While deformation and rupture can sometimes lead to apoptosis (cell death), the cell also has the ability to repair itself.
“I think most cell biologists would probably say that these cells will not do very well after deformation and rupture,” said group member Philipp Isermann, a visiting scholar in biomedical engineering. “And it was quite surprising that about 90 percent of these ruptured cells survived.”
Added post-doctoral researcher Celine Denais: “You would think that, as with a balloon, at some point it will pop. We’ve been amazed with how these cells can handle this deformation.”
There is also the possibility that a ruptured cell could mutate into a more aggressive form of cancer.
“You have so many migrating cells,” Lammerding said, “that even if a small fraction of them picks up a mutation, that is bad because it means the cancer is evolving.
“The good part is, this rupturing also makes the cancer cell vulnerable,” he said. “Most cells in the body stay in place, and it’s presumably mostly cancer cells that are moving around. So if we can block the mechanisms that allow them to repair themselves, then we potentially could target metastatic cancer cells.”
Lammerding began his work in this area while teaching at Harvard Medical School. Part of the reason he came to Cornell in 2011, he said, was to take advantage of the fabrication capabilities at the Cornell NanoScale Science and Technology Facility, where the model environments used in the study were built.
“They work very well and have become very popular,” he said. “Every time I go to a meeting and present this work, people come up to me and say, ‘Can we get some of these models?’”
The group looked at two factors in the cell’s migration process: the rupturing of the nuclear envelope, which they tracked using green and red fluorescent proteins normally localized to the cell nuclei, but that spill into the cell body when the nucleus ruptures; and damage to the cell’s DNA.
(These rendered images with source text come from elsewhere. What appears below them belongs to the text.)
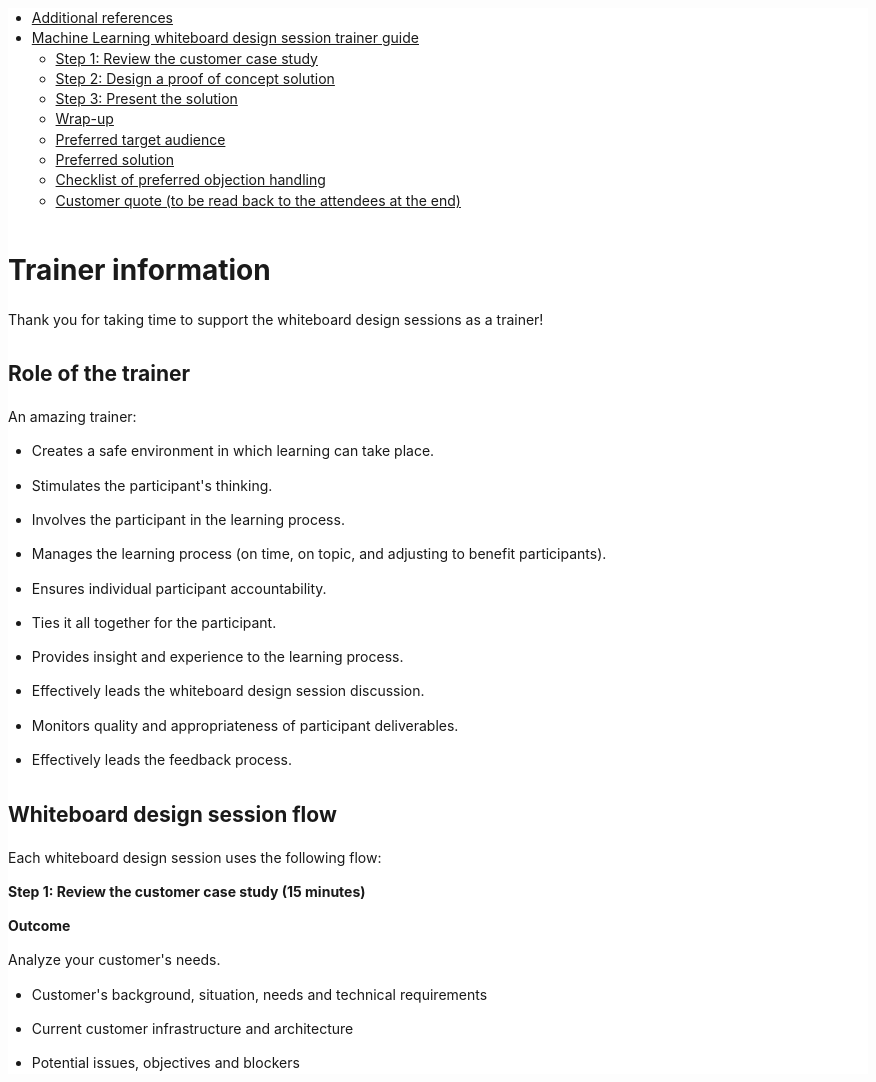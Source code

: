   - [Additional references](#additional-references)
- [Machine Learning whiteboard design session trainer guide](#machine-learning-whiteboard-design-session-trainer-guide)
  - [Step 1: Review the customer case study](#step-1-review-the-customer-case-study-1)
  - [Step 2: Design a proof of concept solution](#step-2-design-a-proof-of-concept-solution-1)
  - [Step 3: Present the solution](#step-3-present-the-solution-1)
  - [Wrap-up](#wrap-up-1)
  - [Preferred target audience](#preferred-target-audience)
  - [Preferred solution](#preferred-solution)
  - [Checklist of preferred objection handling](#checklist-of-preferred-objection-handling)
  - [Customer quote (to be read back to the attendees at the end)](#customer-quote-to-be-read-back-to-the-attendees-at-the-end)



# Trainer information

Thank you for taking time to support the whiteboard design sessions as a trainer!

## Role of the trainer

An amazing trainer:

- Creates a safe environment in which learning can take place.

- Stimulates the participant's thinking.

- Involves the participant in the learning process.

- Manages the learning process (on time, on topic, and adjusting to benefit participants).

- Ensures individual participant accountability.

- Ties it all together for the participant.

- Provides insight and experience to the learning process.

- Effectively leads the whiteboard design session discussion.

- Monitors quality and appropriateness of participant deliverables.

- Effectively leads the feedback process.

## Whiteboard design session flow

Each whiteboard design session uses the following flow:

**Step 1: Review the customer case study (15 minutes)**

**Outcome**

Analyze your customer's needs.

- Customer's background, situation, needs and technical requirements

- Current customer infrastructure and architecture

- Potential issues, objectives and blockers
“We’re still trying to find out if there are differences between cells, and a lot of what we see is very similar between normal cells and cancer cells,” he said, adding that by trying to identify potentially unique deformation-and-repair properties of cancer cells, treatments that are minimally deleterious to healthy cells may be developed.
“Now that we kind of know what we’re looking for, now that we know the molecular pathways involved in the repair,” he said, “could we then specifically target invasive cancer cells and not have the sledgehammer that hits everything?”
Other contributors to the paper, “Nuclear envelope rupture and repair during cancer cell migration,” included: Rachel Gilbert, former undergraduate and master’s student in biological engineering; Alexandra McGregor, Cornell graduate student in biomedical engineering; and former postdoctoral fellow Patricia Davidson, now at the Institut Curie in Paris. The group was also assisted with in vitro and in vivo experimentation by Katarina Wolf and Peter Friedl of Radboud University Medical Center in the Netherlands.
This work was supported by grants from the National Institutes of Health, the Department of Defense Breast Cancer Research Program, the National Cancer Institute and the National Science Foundation.